The best method for treating your runny nose will depend on the cause. Most symptoms can be alleviated by avoiding triggers and using over-the-counter medications.
If the cause is food allergies
Food allergies can be tricky and can develop later in life. Even if your allergic symptoms have been mild in the past, they can become severe, even life-threatening. If you have a food allergy, you should abstain from that food entirely.
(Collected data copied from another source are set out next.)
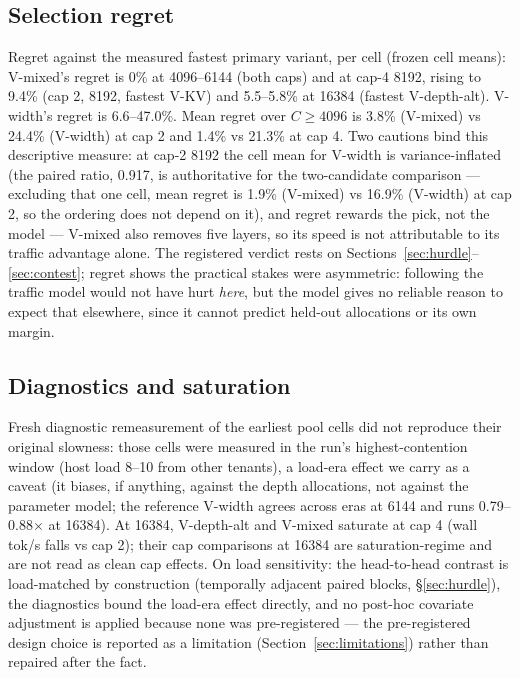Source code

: \documentclass[11pt]{article}
\begin{document}
\subsection{Selection regret}
\label{sec:regret}
Regret against the measured fastest primary variant, per cell
(frozen cell means): V-mixed's regret is 0\% at 4096--6144 (both
caps) and at cap-4 8192, rising to 9.4\% (cap 2, 8192, fastest
V-KV) and 5.5--5.8\% at 16384 (fastest V-depth-alt). V-width's
regret is 6.6--47.0\%. Mean regret over $C\geq4096$ is 3.8\%
(V-mixed) vs 24.4\% (V-width) at cap 2 and 1.4\% vs 21.3\% at
cap 4. Two cautions bind this descriptive measure: at cap-2 8192
the cell mean for V-width is variance-inflated (the paired ratio,
0.917, is authoritative for the two-candidate comparison ---
excluding that one cell, mean regret is 1.9\% (V-mixed) vs
16.9\% (V-width) at cap 2, so the ordering does not depend on it),
and
regret rewards the pick, not the model --- V-mixed also removes
five layers, so its speed is not attributable to its traffic
advantage alone. The registered verdict rests on
Sections~\ref{sec:hurdle}--\ref{sec:contest}; regret shows the
practical stakes were asymmetric: following the traffic model
would not have hurt \emph{here}, but the model gives no reliable
reason to expect that elsewhere, since it cannot predict held-out
allocations or its own margin.

\subsection{Diagnostics and saturation}
\label{sec:diagnostics}
Fresh diagnostic remeasurement of the earliest pool cells did not
reproduce their original slowness: those cells were measured in
the run's highest-contention window (host load 8--10 from other
tenants), a load-era effect we carry as a caveat (it biases, if
anything, against the depth allocations, not against the
parameter model; the reference V-width agrees across eras at 6144
and runs 0.79--0.88$\times$ at 16384). At 16384, V-depth-alt and
V-mixed saturate at cap 4 (wall tok/s falls vs cap 2); their cap
comparisons at 16384 are saturation-regime and are not read as
clean cap effects. On load sensitivity: the head-to-head contrast
is load-matched by construction (temporally adjacent paired
blocks, \S\ref{sec:hurdle}), the diagnostics bound the load-era
effect directly, and no post-hoc covariate adjustment is applied
because none was pre-registered --- the pre-registered design
choice is reported as a limitation (Section~\ref{sec:limitations}) rather than
repaired after the fact.
\end{document}
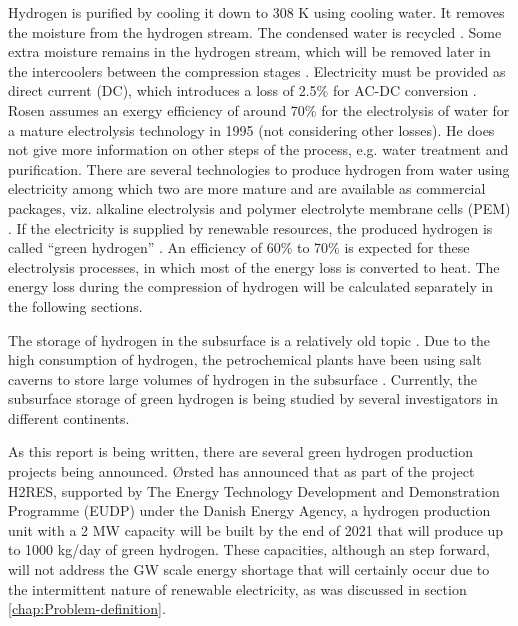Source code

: \documentclass{ECOS_2021}
\begin{document}
Hydrogen is purified by cooling it down to 308 K using cooling water.
It removes the moisture from the hydrogen stream. The condensed water
is recycled \cite{rosenEnergyExergyAnalyses1995}. Some extra moisture
remains in the hydrogen stream, which will be removed later in the
intercoolers between the compression stages \cite{rosenEnergyExergyAnalyses1995}.
Electricity must be provided as direct current (DC), which introduces
a loss of 2.5\% for AC-DC conversion \cite{rosenEnergyExergyAnalyses1995}.
Rosen assumes an exergy efficiency of around 70\% for the electrolysis
of water for a mature electrolysis technology in 1995 (not considering
other losses). He does not give more information on other steps of
the process, e.g. water treatment and purification. There are several
technologies to produce hydrogen from water using electricity among
which two are more mature and are available as commercial packages,
viz. alkaline electrolysis \cite{braunsAlkalineWaterElectrolysis2020}
and polymer electrolyte membrane cells (PEM) \cite{babicCriticalReviewIdentifying2017}.
If the electricity is supplied by renewable resources, the produced
hydrogen is called \textquotedblleft green hydrogen\textquotedblright{}
\cite{granovskiiExergeticLifeCycle2007}. An efficiency of 60\% to
70\% is expected for these electrolysis processes, in which most of
the energy loss is converted to heat. The energy loss during the compression
of hydrogen will be calculated separately in the following sections.

The storage of hydrogen in the subsurface is a relatively old topic
\cite{ozarslanLargescaleHydrogenEnergy2012,zivarUndergroundHydrogenStorage2020}.
Due to the high consumption of hydrogen, the petrochemical plants
have been using salt caverns to store large volumes of hydrogen in
the subsurface \cite{ozarslanLargescaleHydrogenEnergy2012}. Currently,
the subsurface storage of green hydrogen is being studied by several
investigators in different continents.

As this report is being written, there are several green hydrogen
production projects being announced. Ørsted has announced that as
part of the project H2RES, supported by The Energy Technology Development
and Demonstration Programme (EUDP) under the Danish Energy Agency,
a hydrogen production unit with a 2 MW capacity will be built by the
end of 2021 \cite{OrstedTakesFinal} that will produce up to 1000
kg/day of green hydrogen. These capacities, although an step forward,
will not address the GW scale energy shortage that will certainly
occur due to the intermittent nature of renewable electricity, as
was discussed in section \ref{chap:Problem-definition}. 
\end{document}
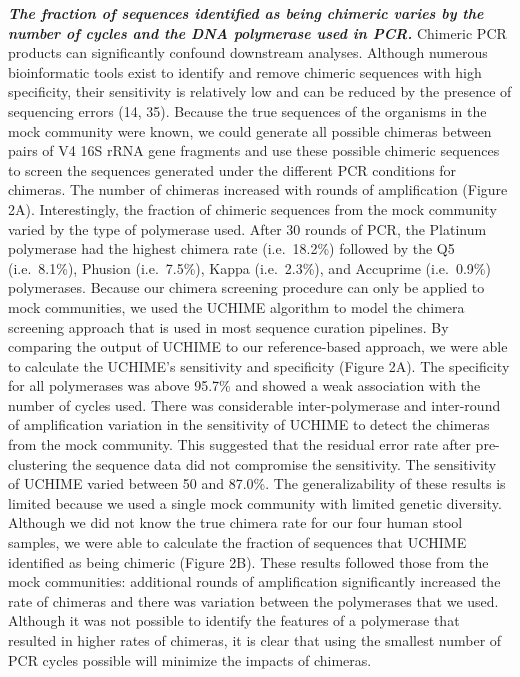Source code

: \documentclass[11pt,]{article}
\begin{document}
\textbf{\emph{The fraction of sequences identified as being chimeric
varies by the number of cycles and the DNA polymerase used in PCR.}}
Chimeric PCR products can significantly confound downstream analyses.
Although numerous bioinformatic tools exist to identify and remove
chimeric sequences with high specificity, their sensitivity is
relatively low and can be reduced by the presence of sequencing errors
(14, 35). Because the true sequences of the organisms in the mock
community were known, we could generate all possible chimeras between
pairs of V4 16S rRNA gene fragments and use these possible chimeric
sequences to screen the sequences generated under the different PCR
conditions for chimeras. The number of chimeras increased with rounds of
amplification (Figure 2A). Interestingly, the fraction of chimeric
sequences from the mock community varied by the type of polymerase used.
After 30 rounds of PCR, the Platinum polymerase had the highest chimera
rate (i.e.~18.2\%) followed by the Q5 (i.e.~8.1\%), Phusion
(i.e.~7.5\%), Kappa (i.e.~2.3\%), and Accuprime (i.e.~0.9\%)
polymerases. Because our chimera screening procedure can only be applied
to mock communities, we used the UCHIME algorithm to model the chimera
screening approach that is used in most sequence curation pipelines. By
comparing the output of UCHIME to our reference-based approach, we were
able to calculate the UCHIME's sensitivity and specificity (Figure 2A).
The specificity for all polymerases was above 95.7\% and showed a weak
association with the number of cycles used. There was considerable
inter-polymerase and inter-round of amplification variation in the
sensitivity of UCHIME to detect the chimeras from the mock community.
This suggested that the residual error rate after pre-clustering the
sequence data did not compromise the sensitivity. The sensitivity of
UCHIME varied between 50 and 87.0\%. The generalizability of these
results is limited because we used a single mock community with limited
genetic diversity. Although we did not know the true chimera rate for
our four human stool samples, we were able to calculate the fraction of
sequences that UCHIME identified as being chimeric (Figure 2B). These
results followed those from the mock communities: additional rounds of
amplification significantly increased the rate of chimeras and there was
variation between the polymerases that we used. Although it was not
possible to identify the features of a polymerase that resulted in
higher rates of chimeras, it is clear that using the smallest number of
PCR cycles possible will minimize the impacts of chimeras.
\end{document}
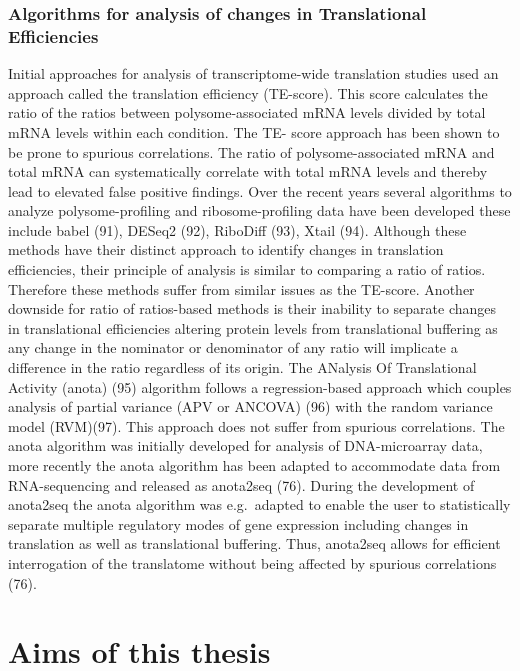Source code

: \documentclass[12pt,openany]{book}
\begin{document}
\subsection{Algorithms for analysis of changes in Translational Efficiencies}

Initial approaches for analysis of transcriptome-wide translation
studies used an approach called the translation efficiency (TE-score).
This score calculates the ratio of the ratios between
polysome-associated mRNA levels divided by total mRNA levels within each
condition. The TE- score approach has been shown to be prone to spurious
correlations. The ratio of polysome-associated mRNA and total mRNA can
systematically correlate with total mRNA levels and thereby lead to
elevated false positive findings. Over the recent years several
algorithms to analyze polysome-profiling and ribosome-profiling data
have been developed these include babel (91), DESeq2 (92), RiboDiff
(93), Xtail (94). Although these methods have their distinct approach to
identify changes in translation efficiencies, their principle of
analysis is similar to comparing a ratio of ratios. Therefore these
methods suffer from similar issues as the TE-score. Another downside for
ratio of ratios-based methods is their inability to separate changes in
translational efficiencies altering protein levels from translational
buffering as any change in the nominator or denominator of any ratio
will implicate a difference in the ratio regardless of its origin. The
ANalysis Of Translational Activity (anota) (95) algorithm follows a
regression-based approach which couples analysis of partial variance
(APV or ANCOVA) (96) with the random variance model (RVM)(97). This
approach does not suffer from spurious correlations. The anota algorithm
was initially developed for analysis of DNA-microarray data, more
recently the anota algorithm has been adapted to accommodate data from
RNA-sequencing and released as anota2seq (76). During the development of
anota2seq the anota algorithm was e.g.~adapted to enable the user to
statistically separate multiple regulatory modes of gene expression
including changes in translation as well as translational buffering.
Thus, anota2seq allows for efficient interrogation of the translatome
without being affected by spurious correlations (76).

\chapter{Aims of this thesis}
\end{document}
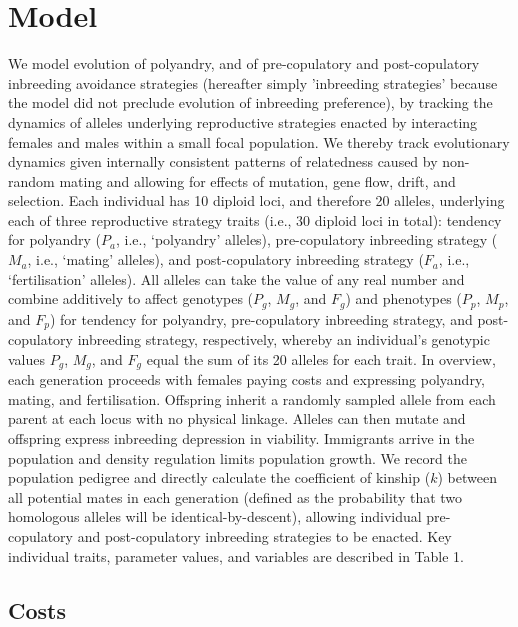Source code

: \documentclass[12pt]{article}
\begin{document}
\section*{Model}

We model evolution of polyandry, and of pre-copulatory and post-copulatory inbreeding avoidance strategies (hereafter simply 'inbreeding strategies' because the model did not preclude evolution of inbreeding preference), by tracking the dynamics of alleles underlying reproductive strategies enacted by interacting females and males within a small focal population. We thereby track evolutionary dynamics given internally consistent patterns of relatedness caused by non-random mating and allowing for effects of mutation, gene flow, drift, and selection. Each individual has 10 diploid loci, and therefore 20 alleles, underlying each of three reproductive strategy traits (i.e., 30 diploid loci in total): tendency for polyandry ($P_{a}$, i.e., `polyandry' alleles), pre-copulatory inbreeding strategy ($M_{a}$, i.e., `mating' alleles), and post-copulatory inbreeding strategy ($F_{a}$, i.e., `fertilisation' alleles). All alleles can take the value of any real number \cite[i.e., a continuum-of-alleles model;][]{Kimura1965, Lande1976, Reeve2000, Bocedi2014} and combine additively to affect genotypes ($P_{g}$, $M_{g}$, and $F_{g}$) and phenotypes ($P_{p}$, $M_{p}$, and $F_{p}$) for tendency for polyandry, pre-copulatory inbreeding strategy, and post-copulatory inbreeding strategy, respectively, whereby an individual's genotypic values $P_{g}$, $M_{g}$, and $F_{g}$ equal the sum of its 20 alleles for each trait. In overview, each generation proceeds with females paying costs and expressing polyandry, mating, and fertilisation. Offspring inherit a randomly sampled allele from each parent at each locus with no physical linkage. Alleles can then mutate and offspring express inbreeding depression in viability. Immigrants arrive in the population and density regulation limits population growth. We record the population pedigree and directly calculate the coefficient of kinship ($k$) between all potential mates in each generation (defined as the probability that two homologous alleles will be identical-by-descent), allowing individual pre-copulatory and post-copulatory inbreeding strategies to be enacted. Key individual traits, parameter values, and variables are described in Table 1.

\subsection*{Costs}
\end{document}
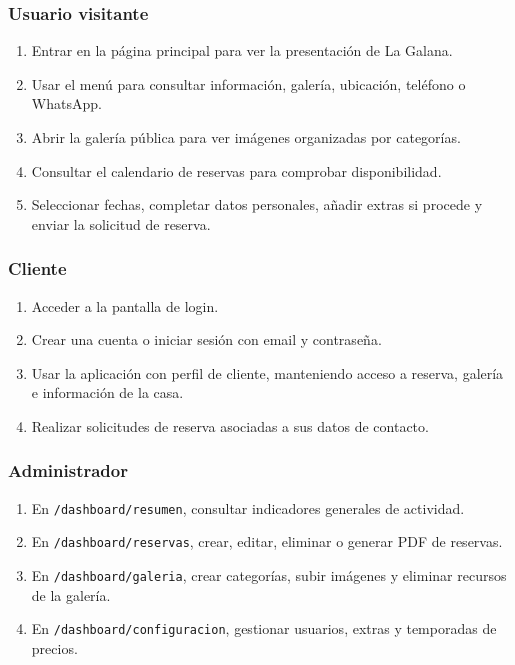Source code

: \documentclass[11pt,a4paper]{article}
\begin{document}
\subsubsection{Usuario visitante}
\begin{enumerate}[leftmargin=1.4cm]
  \item Entrar en la página principal para ver la presentación de La Galana.
  \item Usar el menú para consultar información, galería, ubicación, teléfono o WhatsApp.
  \item Abrir la galería pública para ver imágenes organizadas por categorías.
  \item Consultar el calendario de reservas para comprobar disponibilidad.
  \item Seleccionar fechas, completar datos personales, añadir extras si procede y enviar la solicitud de reserva.
\end{enumerate}

\subsubsection{Cliente}
\begin{enumerate}[leftmargin=1.4cm]
  \item Acceder a la pantalla de login.
  \item Crear una cuenta o iniciar sesión con email y contraseña.
  \item Usar la aplicación con perfil de cliente, manteniendo acceso a reserva, galería e información de la casa.
  \item Realizar solicitudes de reserva asociadas a sus datos de contacto.
\end{enumerate}

\subsubsection{Administrador}
\begin{enumerate}[leftmargin=1.4cm]
  \item En \texttt{/dashboard/resumen}, consultar indicadores generales de actividad.
  \item En \texttt{/dashboard/reservas}, crear, editar, eliminar o generar PDF de reservas.
  \item En \texttt{/dashboard/galeria}, crear categorías, subir imágenes y eliminar recursos de la galería.
  \item En \texttt{/dashboard/configuracion}, gestionar usuarios, extras y temporadas de precios.
\end{enumerate}
\end{document}

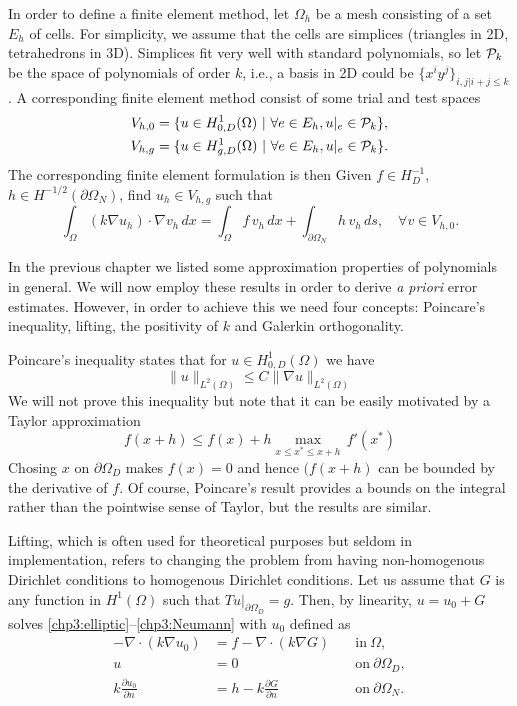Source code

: In order to define a finite element method, let $\Omega_h$ be a mesh consisting of a set $E_h$ of cells. 
For simplicity, we assume that the cells are simplices (triangles in 2D, tetrahedrons in 3D). Simplices 
fit very well with standard polynomials, so let ${\cal P}_k$ be the space of 
polynomials of order $k$, i.e., a basis in 2D could be $\{x^i y^{j} \}_{i,j | i+j \le k}$.   
A corresponding finite element method consist of some trial and test spaces 
\begin{align}
V_{h, 0}  &= \{ u \in H^1_{0,D}(\Omega) \ | \  \forall e \in E_h, u|_e \in {\cal P}_k \}, \\   
V_{h, g}  &= \{ u \in H^1_{g,D}(\Omega) \ | \  \forall e \in E_h, u|_e \in {\cal P}_k \} .  
\end{align}
The corresponding finite element formulation is then 
Given $f\in H^{-1}_D$, $h\in H^{-1/2}(\partial \Omega_N)$,  
find $u_h\in  V_{h, g} $ such that  
\begin{equation}
\label{cp3:weak} 
\int_\Omega (k \nabla u_h ) \cdot \nabla v_h \, dx = \int_\Omega f \, v_h \, dx + \int_{\partial \Omega_N} h \, v_h \, ds, \quad    \forall v\in  V_{h, 0} .  
\end{equation} 

In the previous chapter we listed some approximation properties of polynomials in general. We will now employ these results in order to
derive \emph{a priori} error estimates. However, in order to achieve this we need four concepts: Poincare's inequality, lifting, the positivity of $k$
and Galerkin orthogonality. 

Poincare's inequality states that for $u\in  H^1_{0, D}(\Omega)$ we have
\begin{equation} 
\label{poincare}
\|u\|_{L^2(\Omega)}  \le C \| \nabla u\|_{L^2(\Omega)} 
\end{equation} 
We will not prove this inequality but note that it can be easily motivated by a Taylor approximation 
\[
f(x+h) \le f(x) + h \max_{x \le x^* \le x+h } \,  f'(x^*) 
\]
Chosing $x$ on $\partial \Omega_D$ makes $f(x)=0$ and hence $(f(x+h)$ can be bounded by the derivative
of $f$. Of course, Poincare's result provides a bounds on the integral rather than the pointwise sense 
of Taylor, but the results are similar. 

Lifting, which is often used for theoretical purposes but seldom in implementation, 
refers to changing the problem from having non-homogenous Dirichlet conditions to homogenous Dirichlet conditions.  
Let us assume that $G$ is any function in $H^1(\Omega)$ such that $T u |_{\partial \Omega_D} = g$. Then, by linearity, 
$u= u_0 + G$ solves \eqref{chp3:elliptic}--\eqref{chp3:Neumann} with $u_0$ defined as     
\begin{eqnarray}
\label{chp3:elliptic:lift}
-\nabla\cdot(k\nabla u_0 )  &= f -\nabla\cdot(k\nabla G)  &\quad \textrm{in}\ \Omega,\\
\label{chp3:Dirichlet:lift}
u&= 0 &\quad \textrm{on}\ \partial\Omega_D, \\
\label{chp3:Neumann:lift}
k \frac{\partial u_0}{\partial n}&= h - k \frac{\partial G}{\partial n} &\quad \textrm{on}\ \partial\Omega_N . 
\end{eqnarray}

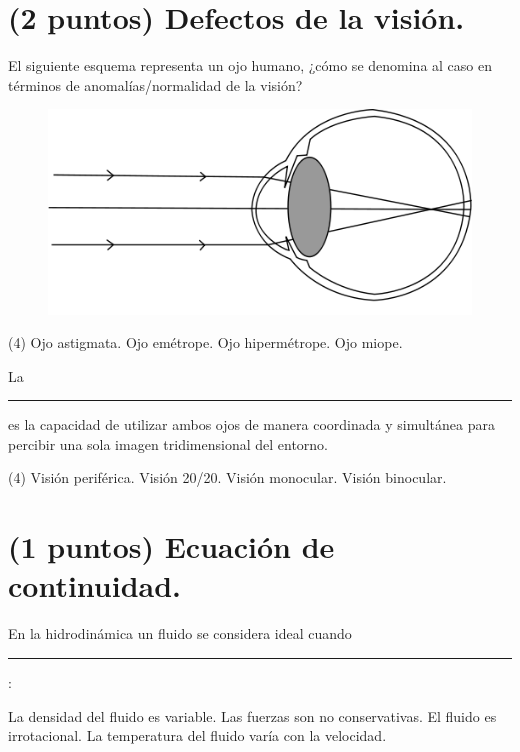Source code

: \documentclass[12pt, letter]{exam}
\begin{document}
\begin{questions}
    \section{(2 puntos) Defectos de la visión.}
    
    \question El siguiente esquema representa un ojo humano, ¿cómo se denomina al caso en términos de anomalías/normalidad de la visión?
    \begin{figure}[H]
        \centering
        \includegraphics[scale=0.3]{Imagenes/Defectos_Vision_03.png}
    \end{figure}
    \begin{tasks}(4)
        \task Ojo astigmata.
        \task Ojo emétrope.
        \task Ojo hipermétrope.
        \task Ojo miope.
    \end{tasks}
    \question  La \rule{2cm}{0.1mm} es la capacidad de utilizar ambos ojos de manera coordinada y simultánea para percibir una sola imagen tridimensional del entorno.
    \begin{tasks}(4)
        \task Visión periférica.
        \task Visión 20/20.
        \task Visión monocular.
        \task Visión binocular.
    \end{tasks}

    \section{(1 puntos) Ecuación de continuidad.}

    \question En la hidrodinámica un fluido se considera ideal cuando \rule{2cm}{0.1mm}:
    \begin{tasks}
        \task La densidad del fluido es variable.
        \task Las fuerzas son no conservativas.
        \task El fluido es irrotacional.
        \task La temperatura del fluido varía con la velocidad.
    \end{tasks}


\end{questions}
\end{document}
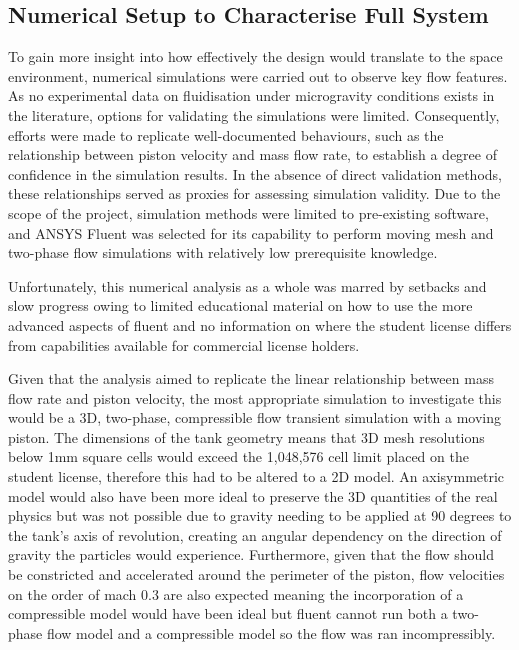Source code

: \subsection{Numerical Setup to Characterise Full System}
To gain more insight into how effectively the design would translate to the space environment, numerical simulations were carried out to observe key flow features. As no experimental data on fluidisation under microgravity conditions exists in the literature, options for validating the simulations were limited. Consequently, efforts were made to replicate well-documented behaviours, such as the relationship between piston velocity and mass flow rate, to establish a degree of confidence in the simulation results. In the absence of direct validation methods, these relationships served as proxies for assessing simulation validity. Due to the scope of the project, simulation methods were limited to pre-existing software, and ANSYS Fluent was selected for its capability to perform moving mesh and two-phase flow simulations with relatively low prerequisite knowledge.

Unfortunately, this numerical analysis as a whole was marred by setbacks and slow progress owing to limited educational material on how to use the more advanced aspects of fluent and no information on where the student license differs from capabilities available for commercial license holders.

Given that the analysis aimed to replicate the linear relationship between mass flow rate and piston velocity, the most appropriate simulation to investigate this would be a 3D, two-phase, compressible flow transient simulation with a moving piston. The dimensions of the tank geometry means that 3D mesh resolutions below 1mm square cells would exceed the 1,048,576 cell limit placed on the student license, therefore this had to be altered to a 2D model. An axisymmetric model would also have been more ideal to preserve the 3D quantities of the real physics but was not possible due to gravity needing to be applied at 90 degrees to the tank's axis of revolution, creating an angular dependency on the direction of gravity the particles would experience. Furthermore, given that the flow should be constricted and accelerated around the perimeter of the piston, flow velocities on the order of mach 0.3 are also expected meaning the incorporation of a compressible model would have been ideal but fluent cannot run both a two-phase flow model and a compressible model so the flow was ran incompressibly.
If the cause is allergic rhinitis
Allergic rhinitis can be treated with many over-the-counter allergy medications, including:
- antihistamines, like Benadryl
- cetirizine (Zyrtec)
- loratadine (Claritin)
- fexofenadine (Allegra)
If the cause is mixed rhinitis
Allergic and nonallergic (mixed) rhinitis can be treated with medications that target inflammation and congestion, including:
The symptoms of nonallergic rhinitis, the most common cause of food-related runny nose, can be prevented with a few lifestyle changes, such as:
- avoiding your personal triggers
- quitting smoking and avoiding secondhand smoke
- avoiding occupational triggers (painting, construction) or wearing a mask while working
- using fragrance-free soaps, laundry detergents, moisturizers, and hair products
- avoiding spicy foods
Complications from a runny nose are rarely dangerous, but they can be bothersome. Possible complications of chronic congestion include:
- nasal polyps, harmless growths in the lining of your nose or sinuses
- sinusitis, an infection or inflammation of the membrane lining the sinuses
- middle ear infections, caused by increased fluid and congestion
- reduced quality of life, trouble socializing, working, exercising, or sleeping
If you need immediate relief from a runny nose, your best bet is to use a decongestant. But be sure to talk to your doctor about possible drug interactions.
In the long term, your runny nose treatment will depend on what’s causing it. It might take a few weeks of trial and error for you to find an allergy medication that works for you. It may also take time to pinpoint a specific irritant that’s triggering your symptoms, especially if it’s a common food flavoring, like garlic.